This codebase contains the implementation of [Communication-Aware DNN Pruning] (INFOCOM2023).
We propose a Communication-aware Pruning (CaP) algorithm, a novel distributed inference framework for distributing DNN computations across a physical network. Departing from conventional pruning methods, CaP takes the physical network topology into consideration and produces DNNs that are communication-aware, designed for both accurate and fast execution over such a distributed deployment. Our experiments on CIFAR-10 and CIFAR-100, two deep learning benchmark datasets, show that CaP beats state of the art competitors by up to 4% w.r.t. accuracy on benchmarks.

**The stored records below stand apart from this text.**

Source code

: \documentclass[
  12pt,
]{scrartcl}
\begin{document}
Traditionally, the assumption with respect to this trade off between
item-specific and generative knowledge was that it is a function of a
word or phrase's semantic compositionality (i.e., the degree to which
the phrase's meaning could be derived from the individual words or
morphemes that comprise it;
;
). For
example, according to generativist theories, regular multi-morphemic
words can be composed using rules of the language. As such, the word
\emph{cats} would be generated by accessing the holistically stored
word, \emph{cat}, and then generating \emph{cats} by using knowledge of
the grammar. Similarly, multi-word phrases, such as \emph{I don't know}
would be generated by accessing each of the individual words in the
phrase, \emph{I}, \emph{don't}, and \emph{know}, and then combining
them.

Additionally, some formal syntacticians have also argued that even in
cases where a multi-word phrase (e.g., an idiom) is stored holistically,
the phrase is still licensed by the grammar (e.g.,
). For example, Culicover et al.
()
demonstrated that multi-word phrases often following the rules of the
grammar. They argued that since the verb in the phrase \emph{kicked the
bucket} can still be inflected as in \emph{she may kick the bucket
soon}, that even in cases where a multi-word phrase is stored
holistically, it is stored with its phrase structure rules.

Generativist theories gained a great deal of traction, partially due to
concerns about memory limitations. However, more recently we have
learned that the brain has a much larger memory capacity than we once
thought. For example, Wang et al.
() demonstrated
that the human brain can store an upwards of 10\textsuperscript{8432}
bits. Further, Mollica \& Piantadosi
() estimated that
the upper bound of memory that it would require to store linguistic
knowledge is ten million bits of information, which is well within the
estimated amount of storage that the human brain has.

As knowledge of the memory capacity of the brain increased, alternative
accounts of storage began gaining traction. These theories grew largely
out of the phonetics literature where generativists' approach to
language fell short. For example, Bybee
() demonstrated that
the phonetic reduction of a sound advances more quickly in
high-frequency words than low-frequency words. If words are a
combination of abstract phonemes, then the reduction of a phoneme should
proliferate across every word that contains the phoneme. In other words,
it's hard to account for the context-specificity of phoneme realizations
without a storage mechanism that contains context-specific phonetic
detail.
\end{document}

On experiments over real-world scenarios, it simultaneously reduces total execution time by 27%--68% at negligible performance decrease (less than 1%).
Please install either python 3.9.X or 3.10.X and create a virtual environment using the requirements.txt file.
We provide a sample bash script to run our method at 0.75 sparsity ratio on CIFAR-10.
To run CaP:
source env.sh
run-cifar10-resnet18.sh
Model inference over a network can be emulated by starting multiple threads on a local or remote machine. For windows users, it is assumed that WSL or another bash emulator is installed. The following is the procedure for making a run:
- Train and prune the model
- Save the model in the assets/models folder
- Create the network setup files (see config/resnet_4_network as example):
i. config-leaf.json -- indicates how to reach (via ip and port) leaf nodes of network for input transmission
ii. ip-map.json -- indicates server (ip and port) that each node monitors for incoming connections
iii. network-graph.json -- defines network graph topology - Update local_network/start_servers.sh and local_network/start_server_helper.bat (windows) or local_network/start_servers_linux.sh (linux) with the following:
i. file paths to network setup files
ii. the python environment activation
iii. terminal/bash emulator (e.g. gnome-terminal, terminator, etc.).
iv. model name - Setup the servers (from directory ./CaP):
# Windows (with wsl)
bash local_network/start_servers.sh
# Linux
bash local_network/start_servers_linus.sh
- Activate python environment
- Send inputs (WARNING only works for cifar10 inputs).:
# Windows
python -m source.utils.send_leaf_split_model [path to config-leaf.json]
# Linux
python -m ./source/utils/send_leaf_split_model.py [path to config-leaf.json]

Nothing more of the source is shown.